Teori berikutnya adalah teori Persia. Teori ini berpendapat bahwa Islam masuk ke Indonesia dari Persia (Iran) dan bermazhab Syi’ah. Dasar teori ini adalah adanya kesamaan budaya Persia dengan beberapa budaya masyarakat Islam Indonesia, sepert Peringatan 10 Muharram atau Asyura atas meninggalnya Husein cucu Nabi Muhammad, yang sangat di junjung oleh orang Syiah. Di Sumatra Barat peringatan itu disebut dengan upacara Tabuik (Tabut), sedangkan di Pulau Jawa ditandai dengan pembuatan bubur Syura. Kesamaan ajaran Sufi yang dianut Syaikh Siti Jenar dengan sufi dari Persia, yaitu Al-Hallaj. Penggunaan bahasa Persia dalam sistem mengeja huruf Al-Qur’an untuk tanda-tanda bunyi harakat, terutama di Jawa Barat. Arab mengeja dengan fathah, kasrah dan dhammah, sedangkan Persia menyebutnya jabar, je-er dan py-es. Ditemukannya makam Maulana Malik Ibrahim di Gresik yang meninggal pada 1419. Menurut para sejarawan, ulama ini berasal dari Persia. Adanya perkampungan Leran di Giri daerah Gresik. Leran adalah nama salah satu suku di Persia.

Teori Cina lain lagi. Teori ini berpendapat bahwa Islam masuk ke Indonesia dari Cina. Pendukung teori ini di antaranya adalah Slamet Mulyana. Menurutnya, Sultan Demak dan para Wali Sanga adalah keturunan Cina. Pendapat ini bertolak dari Kronik Klenteng Sam Po Kong yang menyebutkan nama-nama Wali Sanga dengan nama Cina. Namun, teori ini sangat lemah. Menurut budaya Cina, dalam penulisan sejarah nama tempat yang bukan Cina dan nama orang yang bukan Cina, juga dicinakan penulisannya. Selain itu, Islam sudah masuk dan menyebar di Indonesia sebelum masa Wali Sanga.

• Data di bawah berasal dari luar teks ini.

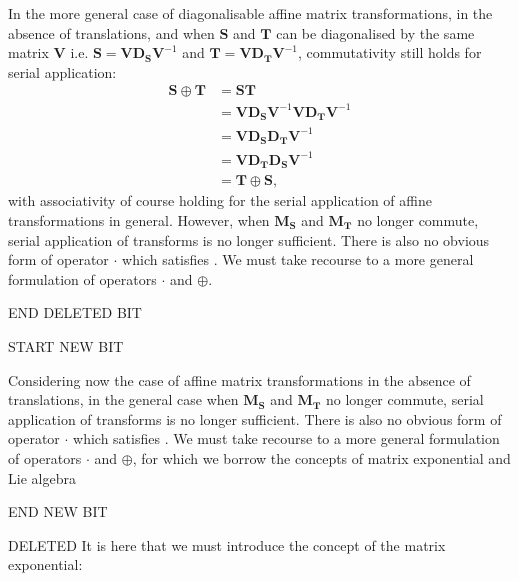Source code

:        In the more general case of diagonalisable affine matrix transformations, in the absence of translations, and when $\mathbf{S}$ and $\mathbf{T}$ can be diagonalised by the same matrix $\mathbf{V}$ i.e. $\mathbf{S} = \mathbf{VD_SV}^{-1}$ and $\mathbf{T} = \mathbf{VD_TV}^{-1}$, commutativity still holds for serial application:
            \begin{equation}
                \begin{split}
                   \mathbf{S} \oplus \mathbf{T} &= \mathbf{ST} \\
                                                 &= \mathbf{VD_SV}^{-1}\mathbf{VD_TV}^{-1} \\
                                                 &= \mathbf{VD_SD_TV}^{-1} \\
                                                 &= \mathbf{VD_TD_SV}^{-1} \\
                                                 &= \mathbf{T} \oplus \mathbf{S},
                \end{split}
            \end{equation}
            with associativity of course holding for the serial application of affine transformations in general. However, when $\mathbf{M_S}$ and $\mathbf{M_T}$ no longer commute, serial application of transforms is no longer sufficient. There is also no obvious form of operator $\cdot$ which satisfies . We must take recourse to a more general formulation of operators $\cdot$ and $\oplus$.
    
    
    
    
    END DELETED BIT
    
    START NEW BIT
    
		Considering now the case of affine matrix transformations in the absence of translations, in the general case when $\mathbf{M_S}$ and $\mathbf{M_T}$ no longer commute, serial application of transforms is no longer sufficient. There is also no obvious form of operator $\cdot$ which satisfies . We must take recourse to a more general formulation of operators $\cdot$ and $\oplus$, for which we borrow the concepts of matrix exponential and Lie algebra \cite{Arsigny2005, Arsigny2005a}

    END NEW BIT
        
    DELETED It is here that we must introduce the concept of the matrix exponential:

Bahkan teori yang juga dipegangi, yaitu teori Arab, juga mendasarkan analisis pada hal-hal yang sifatnya artefak dan berita pelancong. Menurut teori ini berpendapat bahwa Islam masuk ke Indonesia pada abad 7 dari Arab (Mekah dan Mesir). Dasar teori ini adalah pada abad ke-7, yaitu pada 674, di pantai barat Sumatra telah terdapat perkampungan Islam (Arab). Sumber informasi ini berasal dari berita Cina Dinasti Tang. Kerajaan Samudra Pasai menganut mazhab Syafi’i, dimana pengaruh mazhab Syafi’i terbesar pada waktu itu adalah Mesir dan Mekah. Adapun Gujarat adalah penganut mazhab Hanafi. Raja-raja Samudra Pasai menggunakan gelar Al-Malik. Gelar tersebut berasal dari Mesir. Pendukung teori Arab di antaranya adalah Hamka, A. Hasymi, C. J. van Leur, T. W. Arnold dan John Crawfurd.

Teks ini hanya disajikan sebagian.